“They say dreams come true, but this is beyond anything we could have ever dreamed”, said Wesley Schultz, the co-founder and lead singer of The Lumineers.
Just a few years ago, The Lumineers performed at Pine Knob Music Theatre, a hillside amphitheater where voices drifted into the summer air. Now, they stood beneath the towering lights of Comerica Park, a venue more than twice the size, where the scale of the stage finally matched the scale of the dream – a dream that belonged as much to the audience as it did to the band. For so many, The Lumineers have been more than a band; their music a constant soundtrack, guiding them through the uncertainties of life. Detroit wasn’t just another stop on tour, it was a full-circle moment, the kind that makes a single night feel like the culmination of years.


Chance Peña and The Backseat Lovers opened the show, both their sets a reflection of their unique artistry. Peña’s songs are the kind you play in a dark room lit by fairy lights, his sound drifting through speakers that transport you somewhere else. That same intimacy pulsed through his performance, as if the music belonged to every person in the crowd all at once. The Backseat Lovers, on the other hand, were the perfect way to lift the energy higher. Their songs are the ones that make a walk to class feel cinematic, that inject rhythm into even the most ordinary moments. Onstage, that energy multiplied tenfold. Lead singer and guitarist Joshua Harmon’s presence was electric, sending waves through the crowd so that by the end of the set, the air itself seemed charged with anticipation.



Finally, The Lumineers took the stage. What followed was a two-hour journey through their 14-year discography, a tapestry woven from nostalgia and discovery – from songs that carried the audience through the band’s early years to the newer tracks that felt like promises of what was still to come. They opened with “Same Old Song”, and from that first note, the venue seemed to come alive: Every light on the stage and in the crowd moved in perfect synchrony.
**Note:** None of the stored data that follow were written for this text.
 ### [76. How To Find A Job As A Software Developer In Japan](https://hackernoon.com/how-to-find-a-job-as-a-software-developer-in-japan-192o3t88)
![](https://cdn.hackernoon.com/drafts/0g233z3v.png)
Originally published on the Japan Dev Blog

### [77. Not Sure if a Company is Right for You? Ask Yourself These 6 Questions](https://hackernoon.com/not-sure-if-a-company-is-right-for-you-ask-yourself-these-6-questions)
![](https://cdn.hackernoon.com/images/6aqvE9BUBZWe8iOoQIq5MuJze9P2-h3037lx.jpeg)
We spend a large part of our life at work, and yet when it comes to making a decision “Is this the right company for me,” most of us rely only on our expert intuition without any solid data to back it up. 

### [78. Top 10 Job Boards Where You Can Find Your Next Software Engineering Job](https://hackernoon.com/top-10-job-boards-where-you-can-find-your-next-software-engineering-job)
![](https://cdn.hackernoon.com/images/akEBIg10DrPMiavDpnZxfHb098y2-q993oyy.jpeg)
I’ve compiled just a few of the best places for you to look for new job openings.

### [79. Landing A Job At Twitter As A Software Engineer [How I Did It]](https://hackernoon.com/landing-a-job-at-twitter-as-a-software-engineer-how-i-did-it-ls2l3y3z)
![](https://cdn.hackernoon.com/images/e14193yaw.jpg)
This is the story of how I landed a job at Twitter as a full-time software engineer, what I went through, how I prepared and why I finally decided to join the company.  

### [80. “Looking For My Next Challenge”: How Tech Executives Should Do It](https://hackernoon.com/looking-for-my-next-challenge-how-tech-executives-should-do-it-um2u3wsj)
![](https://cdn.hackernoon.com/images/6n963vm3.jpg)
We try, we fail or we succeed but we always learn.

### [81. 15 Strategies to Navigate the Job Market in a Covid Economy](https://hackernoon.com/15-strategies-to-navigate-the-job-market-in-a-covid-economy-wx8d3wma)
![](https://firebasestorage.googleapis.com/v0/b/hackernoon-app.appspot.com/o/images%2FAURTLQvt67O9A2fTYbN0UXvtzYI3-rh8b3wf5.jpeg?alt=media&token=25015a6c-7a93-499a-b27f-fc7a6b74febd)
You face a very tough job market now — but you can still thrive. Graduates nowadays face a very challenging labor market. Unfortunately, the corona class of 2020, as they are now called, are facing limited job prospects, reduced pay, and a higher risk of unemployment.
The set moved effortlessly between joy and heartbreak, the singalongs of “Ho Hey” and “Ophelia”, juxtaposed with the quiet ache of “Charlie Boy”. “Big Parade” brought an exhilarating chaos as each band member sang a separate section. The audience especially cheered when pianist Stelth Ulvang danced and climbed across the stage; his energy infectious and impossible to ignore.


In the midst of it all, there were moments that stopped the crowd entirely: Wesley Schultz’s stories between songs, the dedication of “You’re All I Got” to co-founder Jeremiah Fraites, and the hauntingly intimate performance of “New York State of Mind,” left everyone suspended in awe, the emotion raw and unfiltered. It wasn’t just a performance – it was a reminder of how The Lumineers’ sound has marked the chapters of a generation, each song both timeless and newly alive.
As the night drew to a close, the band began “Dead Sea”, a beautiful ballad inspired by Schultz’s wife, who once told him that he was her Dead Sea, the one around whom she could never sink. Midway through the song, though, The Lumineers brought out a friend to finish it with them. The crowd broke out into screams. The Lumineers had brought out a fellow indie-folk icon, Noah Kahan. The crowd was electrified, and as the song faded, they flowed seamlessly into the night’s final track, “Stubborn Love,” everyone’s hearts still pounding from surprise.
A beautiful night, it truly seemed that just like “Dead Sea”, the Lumineers and Noah Kahan made the audience believe that, as long as they were performing, no one could ever sink.